• ASSIGNED TASK: Return each line below exactly as it reads, and omit any image in it.

Plain-text document sources
☆ ☆ ☆ ☆ ☆
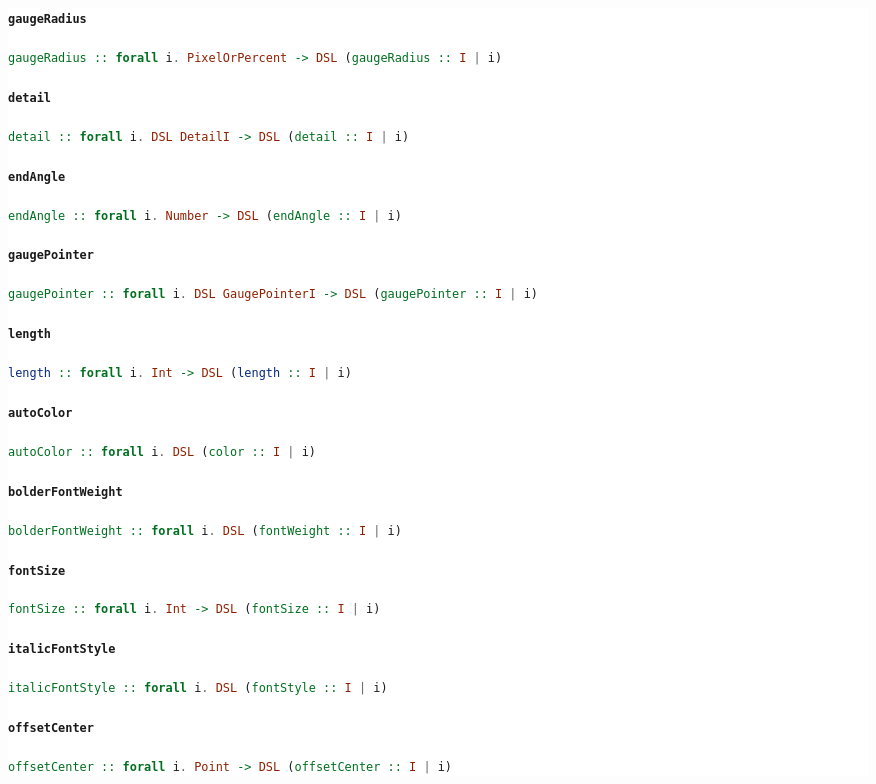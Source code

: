 #### `gaugeRadius`

``` purescript
gaugeRadius :: forall i. PixelOrPercent -> DSL (gaugeRadius :: I | i)
```

#### `detail`

``` purescript
detail :: forall i. DSL DetailI -> DSL (detail :: I | i)
```

#### `endAngle`

``` purescript
endAngle :: forall i. Number -> DSL (endAngle :: I | i)
```

#### `gaugePointer`

``` purescript
gaugePointer :: forall i. DSL GaugePointerI -> DSL (gaugePointer :: I | i)
```

#### `length`

``` purescript
length :: forall i. Int -> DSL (length :: I | i)
```

#### `autoColor`

``` purescript
autoColor :: forall i. DSL (color :: I | i)
```

#### `bolderFontWeight`

``` purescript
bolderFontWeight :: forall i. DSL (fontWeight :: I | i)
```

#### `fontSize`

``` purescript
fontSize :: forall i. Int -> DSL (fontSize :: I | i)
```

#### `italicFontStyle`

``` purescript
italicFontStyle :: forall i. DSL (fontStyle :: I | i)
```

#### `offsetCenter`

``` purescript
offsetCenter :: forall i. Point -> DSL (offsetCenter :: I | i)
```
☆ ☆ ☆ ☆ ☆
• EXERCISE RESPONSE:
Source code

: #### `gaugeRadius`

``` purescript
gaugeRadius :: forall i. PixelOrPercent -> DSL (gaugeRadius :: I | i)
```

#### `detail`

``` purescript
detail :: forall i. DSL DetailI -> DSL (detail :: I | i)
```

#### `endAngle`

``` purescript
endAngle :: forall i. Number -> DSL (endAngle :: I | i)
```

#### `gaugePointer`

``` purescript
gaugePointer :: forall i. DSL GaugePointerI -> DSL (gaugePointer :: I | i)
```

#### `length`

``` purescript
length :: forall i. Int -> DSL (length :: I | i)
```

#### `autoColor`

``` purescript
autoColor :: forall i. DSL (color :: I | i)
```

#### `bolderFontWeight`

``` purescript
bolderFontWeight :: forall i. DSL (fontWeight :: I | i)
```

#### `fontSize`

``` purescript
fontSize :: forall i. Int -> DSL (fontSize :: I | i)
```

#### `italicFontStyle`

``` purescript
italicFontStyle :: forall i. DSL (fontStyle :: I | i)
```

#### `offsetCenter`

``` purescript
offsetCenter :: forall i. Point -> DSL (offsetCenter :: I | i)
```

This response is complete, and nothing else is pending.